── Data for this exercise
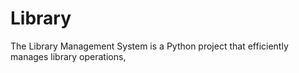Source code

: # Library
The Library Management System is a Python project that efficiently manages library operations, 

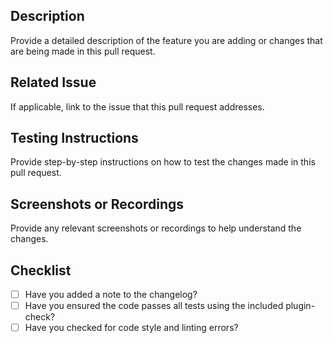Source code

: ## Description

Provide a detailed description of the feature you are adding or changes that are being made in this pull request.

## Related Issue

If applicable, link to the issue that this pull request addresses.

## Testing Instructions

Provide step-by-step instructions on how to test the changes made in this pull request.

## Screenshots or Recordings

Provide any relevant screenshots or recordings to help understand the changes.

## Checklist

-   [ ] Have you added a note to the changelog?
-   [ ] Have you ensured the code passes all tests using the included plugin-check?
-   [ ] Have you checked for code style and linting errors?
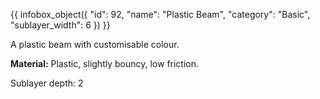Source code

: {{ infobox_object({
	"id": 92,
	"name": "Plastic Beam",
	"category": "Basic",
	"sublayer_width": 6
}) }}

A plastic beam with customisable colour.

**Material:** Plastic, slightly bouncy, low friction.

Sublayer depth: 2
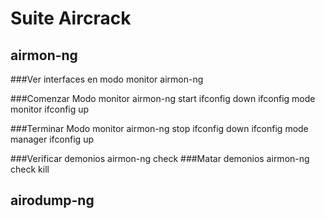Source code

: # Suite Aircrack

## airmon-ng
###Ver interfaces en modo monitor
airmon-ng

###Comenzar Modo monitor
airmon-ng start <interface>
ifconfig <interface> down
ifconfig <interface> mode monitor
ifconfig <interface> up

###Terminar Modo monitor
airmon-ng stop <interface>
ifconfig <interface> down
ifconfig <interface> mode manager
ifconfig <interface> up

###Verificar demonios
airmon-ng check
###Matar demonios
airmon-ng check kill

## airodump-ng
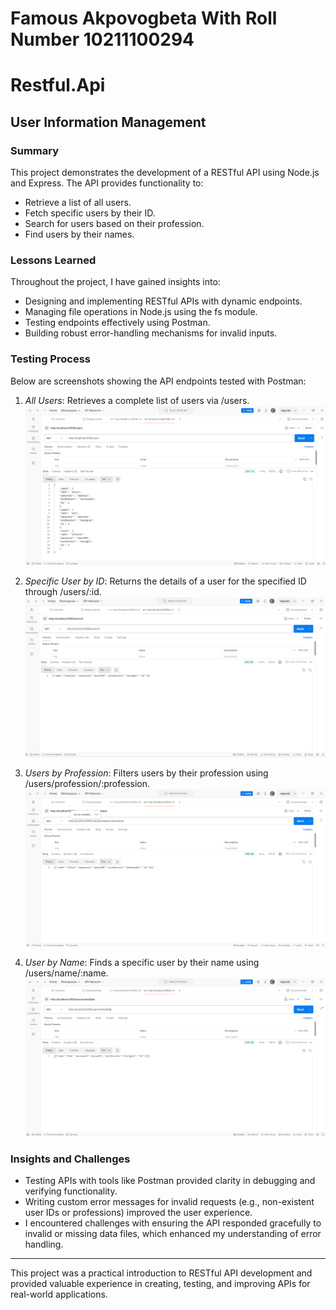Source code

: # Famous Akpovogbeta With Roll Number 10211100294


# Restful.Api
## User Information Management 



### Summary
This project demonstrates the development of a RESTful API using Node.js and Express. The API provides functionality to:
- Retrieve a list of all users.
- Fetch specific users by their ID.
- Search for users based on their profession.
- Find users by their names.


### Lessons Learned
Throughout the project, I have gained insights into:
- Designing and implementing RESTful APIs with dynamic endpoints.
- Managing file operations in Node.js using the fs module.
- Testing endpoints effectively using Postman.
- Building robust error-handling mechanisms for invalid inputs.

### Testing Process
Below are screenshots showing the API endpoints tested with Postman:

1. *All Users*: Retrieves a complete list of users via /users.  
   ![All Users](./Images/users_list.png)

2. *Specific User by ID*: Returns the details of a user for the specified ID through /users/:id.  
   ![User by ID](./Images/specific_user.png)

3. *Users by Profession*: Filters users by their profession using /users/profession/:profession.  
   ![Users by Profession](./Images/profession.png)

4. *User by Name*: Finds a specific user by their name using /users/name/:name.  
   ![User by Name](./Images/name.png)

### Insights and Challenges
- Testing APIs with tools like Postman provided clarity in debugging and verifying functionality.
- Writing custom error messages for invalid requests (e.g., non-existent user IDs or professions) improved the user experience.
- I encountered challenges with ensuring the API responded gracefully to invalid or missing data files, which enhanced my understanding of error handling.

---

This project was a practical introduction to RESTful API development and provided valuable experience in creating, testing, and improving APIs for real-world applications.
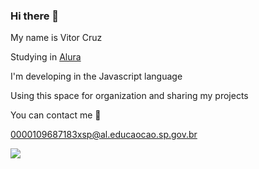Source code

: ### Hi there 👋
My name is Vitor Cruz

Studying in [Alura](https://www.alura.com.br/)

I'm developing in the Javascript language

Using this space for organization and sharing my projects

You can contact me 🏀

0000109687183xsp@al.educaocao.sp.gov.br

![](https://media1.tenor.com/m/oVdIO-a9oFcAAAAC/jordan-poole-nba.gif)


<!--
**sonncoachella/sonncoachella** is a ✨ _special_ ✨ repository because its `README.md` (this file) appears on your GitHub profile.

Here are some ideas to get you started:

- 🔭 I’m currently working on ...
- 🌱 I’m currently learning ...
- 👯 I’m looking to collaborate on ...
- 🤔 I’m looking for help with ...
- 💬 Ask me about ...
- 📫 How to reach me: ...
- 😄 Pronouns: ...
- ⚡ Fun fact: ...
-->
────
── Data for this exercise
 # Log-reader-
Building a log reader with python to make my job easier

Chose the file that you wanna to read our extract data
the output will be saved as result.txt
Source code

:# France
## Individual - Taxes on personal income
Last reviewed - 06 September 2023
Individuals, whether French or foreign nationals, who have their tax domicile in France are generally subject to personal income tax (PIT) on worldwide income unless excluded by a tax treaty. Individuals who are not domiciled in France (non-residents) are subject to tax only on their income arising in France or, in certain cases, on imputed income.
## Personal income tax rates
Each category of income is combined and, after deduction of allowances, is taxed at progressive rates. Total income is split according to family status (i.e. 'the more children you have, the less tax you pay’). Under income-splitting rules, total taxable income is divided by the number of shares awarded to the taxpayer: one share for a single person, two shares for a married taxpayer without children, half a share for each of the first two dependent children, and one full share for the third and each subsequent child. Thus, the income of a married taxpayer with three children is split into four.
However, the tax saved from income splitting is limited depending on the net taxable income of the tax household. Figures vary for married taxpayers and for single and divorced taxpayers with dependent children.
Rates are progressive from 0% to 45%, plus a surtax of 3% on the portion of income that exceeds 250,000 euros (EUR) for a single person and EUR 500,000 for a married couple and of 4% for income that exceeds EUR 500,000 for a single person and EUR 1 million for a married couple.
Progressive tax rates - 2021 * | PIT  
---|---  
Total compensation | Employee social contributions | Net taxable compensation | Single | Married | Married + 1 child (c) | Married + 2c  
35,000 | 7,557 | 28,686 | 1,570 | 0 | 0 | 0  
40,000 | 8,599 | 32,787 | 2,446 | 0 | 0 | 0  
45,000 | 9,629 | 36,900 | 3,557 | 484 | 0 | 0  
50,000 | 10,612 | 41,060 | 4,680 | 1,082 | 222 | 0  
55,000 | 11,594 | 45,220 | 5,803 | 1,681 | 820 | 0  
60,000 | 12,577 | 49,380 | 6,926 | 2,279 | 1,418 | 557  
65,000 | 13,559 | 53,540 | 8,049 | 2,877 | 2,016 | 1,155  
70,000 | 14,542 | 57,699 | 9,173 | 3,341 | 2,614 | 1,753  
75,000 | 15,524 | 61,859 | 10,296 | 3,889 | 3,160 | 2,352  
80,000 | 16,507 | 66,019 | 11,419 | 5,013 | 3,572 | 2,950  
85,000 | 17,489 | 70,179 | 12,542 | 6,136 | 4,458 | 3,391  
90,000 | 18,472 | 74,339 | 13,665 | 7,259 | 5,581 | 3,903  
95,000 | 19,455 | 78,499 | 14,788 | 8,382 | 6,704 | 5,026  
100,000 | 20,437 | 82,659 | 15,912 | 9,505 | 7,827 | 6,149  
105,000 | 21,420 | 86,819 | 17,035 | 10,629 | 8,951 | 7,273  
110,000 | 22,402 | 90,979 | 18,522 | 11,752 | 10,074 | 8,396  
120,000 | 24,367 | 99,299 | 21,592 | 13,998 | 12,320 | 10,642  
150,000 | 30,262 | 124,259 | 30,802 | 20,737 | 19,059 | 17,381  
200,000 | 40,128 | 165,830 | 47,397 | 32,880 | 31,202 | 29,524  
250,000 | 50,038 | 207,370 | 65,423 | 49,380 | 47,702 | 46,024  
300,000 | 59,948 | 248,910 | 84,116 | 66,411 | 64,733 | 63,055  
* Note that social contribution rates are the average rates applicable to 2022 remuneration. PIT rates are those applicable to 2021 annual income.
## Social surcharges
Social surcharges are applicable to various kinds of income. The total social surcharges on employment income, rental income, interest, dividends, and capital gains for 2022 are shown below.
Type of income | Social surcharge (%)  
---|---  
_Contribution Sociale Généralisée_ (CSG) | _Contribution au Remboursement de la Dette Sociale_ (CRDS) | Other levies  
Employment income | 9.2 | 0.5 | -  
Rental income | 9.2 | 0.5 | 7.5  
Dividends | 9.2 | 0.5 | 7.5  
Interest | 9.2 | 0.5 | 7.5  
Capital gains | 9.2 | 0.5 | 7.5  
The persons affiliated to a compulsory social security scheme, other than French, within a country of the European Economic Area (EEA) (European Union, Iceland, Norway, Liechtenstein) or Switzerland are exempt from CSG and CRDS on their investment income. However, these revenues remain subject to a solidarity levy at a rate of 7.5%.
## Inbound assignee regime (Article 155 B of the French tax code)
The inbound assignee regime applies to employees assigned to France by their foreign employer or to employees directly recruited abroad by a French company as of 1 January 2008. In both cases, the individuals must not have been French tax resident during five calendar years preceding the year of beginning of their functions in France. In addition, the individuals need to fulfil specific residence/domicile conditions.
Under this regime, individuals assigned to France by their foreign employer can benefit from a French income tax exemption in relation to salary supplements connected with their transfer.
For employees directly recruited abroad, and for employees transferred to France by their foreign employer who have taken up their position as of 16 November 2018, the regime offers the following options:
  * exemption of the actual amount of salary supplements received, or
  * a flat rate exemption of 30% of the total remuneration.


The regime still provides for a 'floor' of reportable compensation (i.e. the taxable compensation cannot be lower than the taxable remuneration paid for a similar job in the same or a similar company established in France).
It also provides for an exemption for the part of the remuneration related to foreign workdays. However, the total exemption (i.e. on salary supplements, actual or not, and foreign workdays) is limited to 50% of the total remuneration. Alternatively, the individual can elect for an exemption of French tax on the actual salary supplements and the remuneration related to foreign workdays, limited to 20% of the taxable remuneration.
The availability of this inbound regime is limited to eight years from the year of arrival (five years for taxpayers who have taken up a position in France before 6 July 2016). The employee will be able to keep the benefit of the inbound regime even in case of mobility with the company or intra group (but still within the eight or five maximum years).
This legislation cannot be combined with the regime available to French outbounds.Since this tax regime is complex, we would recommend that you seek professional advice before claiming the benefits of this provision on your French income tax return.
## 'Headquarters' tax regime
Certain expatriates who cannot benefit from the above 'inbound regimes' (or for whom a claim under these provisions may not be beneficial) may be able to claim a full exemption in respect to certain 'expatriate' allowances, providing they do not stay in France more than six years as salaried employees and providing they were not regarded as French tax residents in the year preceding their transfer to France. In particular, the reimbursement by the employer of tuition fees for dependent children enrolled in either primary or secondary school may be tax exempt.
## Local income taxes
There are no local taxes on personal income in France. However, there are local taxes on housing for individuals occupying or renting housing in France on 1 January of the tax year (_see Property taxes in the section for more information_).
────
── Data for this exercise
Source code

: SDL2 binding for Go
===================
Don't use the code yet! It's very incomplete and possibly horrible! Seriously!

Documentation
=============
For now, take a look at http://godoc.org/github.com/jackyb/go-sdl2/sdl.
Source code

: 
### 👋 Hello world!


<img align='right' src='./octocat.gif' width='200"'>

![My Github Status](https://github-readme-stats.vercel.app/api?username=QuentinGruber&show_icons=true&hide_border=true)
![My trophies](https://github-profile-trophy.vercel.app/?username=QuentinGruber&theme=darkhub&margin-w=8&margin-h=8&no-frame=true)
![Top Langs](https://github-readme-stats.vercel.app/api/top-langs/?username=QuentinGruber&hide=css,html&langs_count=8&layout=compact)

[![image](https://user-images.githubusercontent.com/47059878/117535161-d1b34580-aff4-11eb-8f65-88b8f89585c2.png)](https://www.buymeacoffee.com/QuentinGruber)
────
**What the task asks:**
Filter the entries down to the lines that hold "made". Copy those lines.

**Written response:**
Provide a detailed description of the feature you are adding or changes that are being made in this pull request.
Provide step-by-step instructions on how to test the changes made in this pull request.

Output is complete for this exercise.